The mountain range actually consists of two major mountains – Lompobatang (2,874m, also spelt with two ‘t’s) and the more northerly and slightly lower Bawakaraeng (2,830m). Because of the proximity of the mountains to the bustling city of Makassar both peaks are climbed by student hikers almost every weekend. Some of the really adventurous hikers actually climb both in one trip, although this requires a minimum of four days and usually five. According the local legends, Lompobatang has female characteristics and Bawakaraeng has male characteristics, the latter being more cruel than the former in terms of how many hikers have perished on its slopes.

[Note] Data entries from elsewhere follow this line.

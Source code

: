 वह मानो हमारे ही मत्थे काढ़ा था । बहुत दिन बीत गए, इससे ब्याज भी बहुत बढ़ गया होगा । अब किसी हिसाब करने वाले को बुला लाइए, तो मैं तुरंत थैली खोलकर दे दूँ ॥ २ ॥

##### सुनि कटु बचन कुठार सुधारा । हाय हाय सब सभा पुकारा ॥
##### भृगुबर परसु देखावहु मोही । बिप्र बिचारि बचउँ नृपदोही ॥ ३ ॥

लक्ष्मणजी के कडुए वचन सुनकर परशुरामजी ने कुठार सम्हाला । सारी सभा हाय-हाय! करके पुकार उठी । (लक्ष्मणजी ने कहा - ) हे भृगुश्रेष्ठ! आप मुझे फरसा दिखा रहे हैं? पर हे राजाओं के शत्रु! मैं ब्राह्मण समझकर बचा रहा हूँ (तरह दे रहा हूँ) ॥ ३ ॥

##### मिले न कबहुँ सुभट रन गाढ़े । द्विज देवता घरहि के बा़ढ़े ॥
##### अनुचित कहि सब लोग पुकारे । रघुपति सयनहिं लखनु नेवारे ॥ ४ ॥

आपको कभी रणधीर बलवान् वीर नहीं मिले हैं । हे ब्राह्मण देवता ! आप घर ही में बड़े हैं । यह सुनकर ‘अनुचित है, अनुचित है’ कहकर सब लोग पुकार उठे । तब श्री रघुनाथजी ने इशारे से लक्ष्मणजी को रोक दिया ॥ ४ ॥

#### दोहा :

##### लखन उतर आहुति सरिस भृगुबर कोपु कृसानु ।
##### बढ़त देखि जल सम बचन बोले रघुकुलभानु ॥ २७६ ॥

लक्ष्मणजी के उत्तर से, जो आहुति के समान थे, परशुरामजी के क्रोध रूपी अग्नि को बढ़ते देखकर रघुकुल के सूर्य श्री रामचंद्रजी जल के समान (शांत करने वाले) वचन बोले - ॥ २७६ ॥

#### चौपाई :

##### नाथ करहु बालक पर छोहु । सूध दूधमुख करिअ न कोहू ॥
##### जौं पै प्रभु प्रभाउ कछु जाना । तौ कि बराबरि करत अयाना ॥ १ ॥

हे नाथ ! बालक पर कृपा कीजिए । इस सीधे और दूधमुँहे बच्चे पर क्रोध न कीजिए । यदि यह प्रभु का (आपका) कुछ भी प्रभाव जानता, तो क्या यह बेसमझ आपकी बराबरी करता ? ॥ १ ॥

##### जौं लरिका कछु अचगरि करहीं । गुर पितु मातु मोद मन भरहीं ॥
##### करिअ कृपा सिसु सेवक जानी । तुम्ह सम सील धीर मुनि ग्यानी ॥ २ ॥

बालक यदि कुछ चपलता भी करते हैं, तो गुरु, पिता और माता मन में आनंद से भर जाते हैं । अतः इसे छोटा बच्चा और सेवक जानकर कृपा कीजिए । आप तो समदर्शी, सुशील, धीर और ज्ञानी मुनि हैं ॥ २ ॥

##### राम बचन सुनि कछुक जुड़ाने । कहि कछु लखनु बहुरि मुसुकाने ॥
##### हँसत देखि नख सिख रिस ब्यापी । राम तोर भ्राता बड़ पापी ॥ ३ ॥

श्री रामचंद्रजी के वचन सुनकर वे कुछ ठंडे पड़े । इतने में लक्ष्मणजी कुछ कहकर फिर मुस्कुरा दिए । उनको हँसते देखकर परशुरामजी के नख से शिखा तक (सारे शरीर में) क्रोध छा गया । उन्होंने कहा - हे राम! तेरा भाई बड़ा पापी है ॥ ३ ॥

There are two main access routes to the range. The southern approach which is used for Lompobatang starts from Lembang Bu’ne village near Malakaji to the southwest of the mountain. The other approach is from Lembanna near the popular hill resort town of Malino which lies to the north of the mountain and is used by hikers wishing to climb Bawakaraeng. Since Malino is only 2 hours from Makassar it is considerably more popular than Lompobatang but both mountains are fabulous in their own right and if you have sufficient time a traverse of the range would provide a truly memorable experience.

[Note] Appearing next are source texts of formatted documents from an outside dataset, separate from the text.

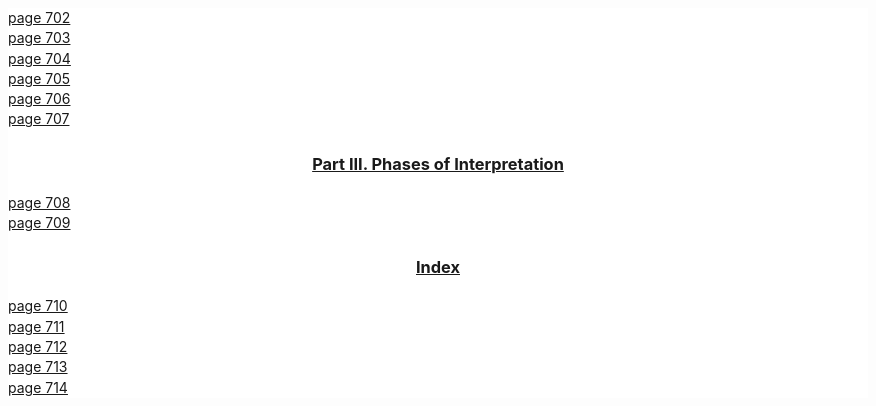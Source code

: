  <a href="hchg93.htm#page_702">page 702</a><br>
 <a href="hchg93.htm#page_703">page 703</a><br>
 <a href="hchg93.htm#page_704">page 704</a><br>
 <a href="hchg93.htm#page_705">page 705</a><br>
 <a href="hchg93.htm#page_706">page 706</a><br>
 <a href="hchg93.htm#page_707">page 707</a><br>
 <h3 align="CENTER"><a href="hchg94.htm">Part III. Phases of Interpretation</a></h3>
 <a href="hchg94.htm#page_708">page 708</a><br>
 <a href="hchg94.htm#page_709">page 709</a><br>
 <h3 align="CENTER"><a href="hchg95.htm">Index</a></h3>
 <a href="hchg95.htm#page_710">page 710</a><br>
 <a href="hchg95.htm#page_711">page 711</a><br>
 <a href="hchg95.htm#page_712">page 712</a><br>
 <a href="hchg95.htm#page_713">page 713</a><br>
 <a href="hchg95.htm#page_714">page 714</a><br>
 </body>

The starting points for both mountains are relatively high up yet both treks are substantial and involve some occasionally tricky terrain. It is rare – though not impossible – for hikers to climb and descend either mountain in a single day. For example, Lompobatang would require 10 or 11 hours from reasonably strong hikers for a return trip. The following is a report for Lompobatang, the higher mountain of the two – and therefore the Ribu.
To reach Malakaji from Makassar, follow the main road south to Jeneponto. From Jeneponto take a left turn onto a narrower road which twists and turns for 40km up through villages to the south west of the mountain. Finally you will reach Malakaji, which is the last place to buy supplies of any note. This hilly area of South Sulawesi is well-known for passion fruit (markisa). It is a further 8km up to Lembang Bu’ne where you turn up a stone track for a further 3 or 4 km to reach the Parambintolo basecamp (1,610m). Most ordinary cars can manage this no problem but it is rather bumpy.
From the basecamp, follow the stony track up the hill for a couple of hundred metres before following a small path down to the left behind a village house. The path leads to a couple of stone walls separating farm fields and these can be ascended easily. There are some arrows pointing the way, so you shouldn’t have much difficulty finding the way during daylight hours. Soon you will have reached a sign by a river, which is Pos 1 (1,681m). This is the most reliable source of water before Pos 9 so fill your bottles here if you need to. From Pos 1 it takes about 30 minutes along a rather overgrown trail to Pos 2 (1,821m) which is by a small mountain stream. After Pos 2, the trail enters dense forest and the views become much more limited. It takes about 30 minutes to reach Pos 3 (2,018m) and a further 30 minutes to Pos 4 (2,251m) which is a nice opening large enough for 2 or 3 tents. It can get very windy here though so be warned. The density of the trees lessens from this point on and allow views of distant ridges. Pos 5 (2,373) is the best place to camp within the forest, with enough space for 4 or 5 tents.
Beyond Pos 5 is an area inhabited by ‘babi hutan’ (wild pigs) and although you are likely to hear some if you camp here you will probably not see them. Pos 6 (2,531m) is the last forest post and the trail gets progressively more interesting and challenging from this point on. Pos 7 (2,679m) is a minor peak in its own right and in clear weather you should be able to see the fabulous narrow ridges ahead coated in low bushes and occasional Edelweiss. Many of the low growing trees are covered in a moss that is boiled by local people for the treatment of asthma. Directly after Pos 7, the trail descends quite steeply before climbing again to Pos 8 (2,727m). This ‘land bridge’ section between Pos 7 and 8 is rather dangerous at times and requires you to use your hands, especially in inclement weather when the rocks could be slippery. The views in fine weather are stunning. Finally you will reach Pos 9 (2,754m) which is a huge boulder with some overhang offering some shelter. This is also the best camping area on this side of the mountain because, although there is only enough space for 4 or 5 tents, the views are tremendous and it is less than 30 minutes from here to the trig pillar otherwise known as Pos 10 (2,874m). There is also a water source 200 metres downhill.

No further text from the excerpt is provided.